## Data extracts

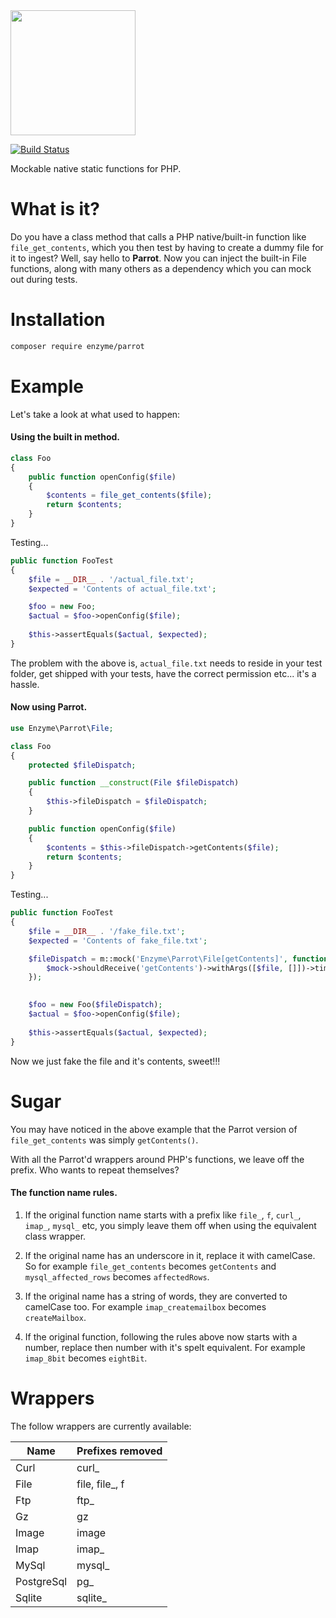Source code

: <img src="https://cloud.githubusercontent.com/assets/2805249/11770677/3c3de7f6-a250-11e5-8145-bcb9fb8c27cb.png" width="200">

[![Build Status](https://travis-ci.org/enzyme/parrot.svg?branch=master)](https://travis-ci.org/enzyme/parrot)

Mockable native static functions for PHP.

# What is it?

Do you have a class method that calls a PHP native/built-in function like `file_get_contents`, which you then test by having to create a dummy file for it to ingest? Well, say hello to **Parrot**. Now you can inject the built-in File functions, along with many others as a dependency which you can mock out during tests.

# Installation

```bash
composer require enzyme/parrot
```

# Example

Let's take a look at what used to happen:

#### Using the built in method.

```php
class Foo
{
    public function openConfig($file) 
    {
        $contents = file_get_contents($file);
        return $contents;
    }
}
```

Testing...

```php
public function FooTest
{
    $file = __DIR__ . '/actual_file.txt';
    $expected = 'Contents of actual_file.txt';

    $foo = new Foo;
    $actual = $foo->openConfig($file);
    
    $this->assertEquals($actual, $expected);
}
```

The problem with the above is, `actual_file.txt` needs to reside in your test folder, get shipped with your tests, have the correct permission etc... it's a hassle.

#### Now using Parrot.

```php
use Enzyme\Parrot\File;

class Foo
{
    protected $fileDispatch;

    public function __construct(File $fileDispatch)
    {
        $this->fileDispatch = $fileDispatch;
    }

    public function openConfig($file) 
    {
        $contents = $this->fileDispatch->getContents($file);
        return $contents;
    }
}
```

Testing...

```php
public function FooTest
{
    $file = __DIR__ . '/fake_file.txt';
    $expected = 'Contents of fake_file.txt';

    $fileDispatch = m::mock('Enzyme\Parrot\File[getContents]', function ($mock) use ($expected, $file) {
        $mock->shouldReceive('getContents')->withArgs([$file, []])->times(1)->andReturn($expected);
    });
    

    $foo = new Foo($fileDispatch);
    $actual = $foo->openConfig($file);
    
    $this->assertEquals($actual, $expected);
}
```

Now we just fake the file and it's contents, sweet!!!

# Sugar

You may have noticed in the above example that the Parrot version of `file_get_contents` was simply `getContents()`. 

With all the Parrot'd wrappers around PHP's functions, we leave off the prefix. Who wants to repeat themselves?

#### The function name rules.

1. If the original function name starts with a prefix like `file_`, `f`, `curl_`, `imap_`, `mysql_` etc, you simply leave them off when using the equivalent class wrapper.

2. If the original name has an underscore in it, replace it with camelCase. So for example `file_get_contents` becomes `getContents` and `mysql_affected_rows` becomes `affectedRows`.

3. If the original name has a string of words, they are converted to camelCase too. For example `imap_createmailbox` becomes `createMailbox`.

4. If the original function, following the rules above now starts with a number, replace then number with it's spelt equivalent. For example `imap_8bit` becomes `eightBit`.

# Wrappers

The follow wrappers are currently available:

Name | Prefixes removed
-----|-----------------
Curl | curl_
File | file, file_, f
Ftp  | ftp_
Gz   | gz
Image | image
Imap | imap_
MySql | mysql_
PostgreSql | pg_
Sqlite | sqlite_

## What this task involves
Give back all of the material exactly, though without the images it contains.

## Solved problem
Source code

: <img src="https://cloud.githubusercontent.com/assets/2805249/11770677/3c3de7f6-a250-11e5-8145-bcb9fb8c27cb.png" width="200">

[![Build Status](https://travis-ci.org/enzyme/parrot.svg?branch=master)](https://travis-ci.org/enzyme/parrot)

Mockable native static functions for PHP.

# What is it?

Do you have a class method that calls a PHP native/built-in function like `file_get_contents`, which you then test by having to create a dummy file for it to ingest? Well, say hello to **Parrot**. Now you can inject the built-in File functions, along with many others as a dependency which you can mock out during tests.

# Installation

```bash
composer require enzyme/parrot
```

# Example

Let's take a look at what used to happen:

#### Using the built in method.

```php
class Foo
{
    public function openConfig($file) 
    {
        $contents = file_get_contents($file);
        return $contents;
    }
}
```

Testing...

```php
public function FooTest
{
    $file = __DIR__ . '/actual_file.txt';
    $expected = 'Contents of actual_file.txt';

    $foo = new Foo;
    $actual = $foo->openConfig($file);
    
    $this->assertEquals($actual, $expected);
}
```

The problem with the above is, `actual_file.txt` needs to reside in your test folder, get shipped with your tests, have the correct permission etc... it's a hassle.

#### Now using Parrot.

```php
use Enzyme\Parrot\File;

class Foo
{
    protected $fileDispatch;

    public function __construct(File $fileDispatch)
    {
        $this->fileDispatch = $fileDispatch;
    }

    public function openConfig($file) 
    {
        $contents = $this->fileDispatch->getContents($file);
        return $contents;
    }
}
```

Testing...

```php
public function FooTest
{
    $file = __DIR__ . '/fake_file.txt';
    $expected = 'Contents of fake_file.txt';

    $fileDispatch = m::mock('Enzyme\Parrot\File[getContents]', function ($mock) use ($expected, $file) {
        $mock->shouldReceive('getContents')->withArgs([$file, []])->times(1)->andReturn($expected);
    });
    

    $foo = new Foo($fileDispatch);
    $actual = $foo->openConfig($file);
    
    $this->assertEquals($actual, $expected);
}
```

Now we just fake the file and it's contents, sweet!!!

# Sugar

You may have noticed in the above example that the Parrot version of `file_get_contents` was simply `getContents()`. 

With all the Parrot'd wrappers around PHP's functions, we leave off the prefix. Who wants to repeat themselves?

#### The function name rules.

1. If the original function name starts with a prefix like `file_`, `f`, `curl_`, `imap_`, `mysql_` etc, you simply leave them off when using the equivalent class wrapper.

2. If the original name has an underscore in it, replace it with camelCase. So for example `file_get_contents` becomes `getContents` and `mysql_affected_rows` becomes `affectedRows`.

3. If the original name has a string of words, they are converted to camelCase too. For example `imap_createmailbox` becomes `createMailbox`.

4. If the original function, following the rules above now starts with a number, replace then number with it's spelt equivalent. For example `imap_8bit` becomes `eightBit`.

# Wrappers

The follow wrappers are currently available:

Name | Prefixes removed
-----|-----------------
Curl | curl_
File | file, file_, f
Ftp  | ftp_
Gz   | gz
Image | image
Imap | imap_
MySql | mysql_
PostgreSql | pg_
Sqlite | sqlite_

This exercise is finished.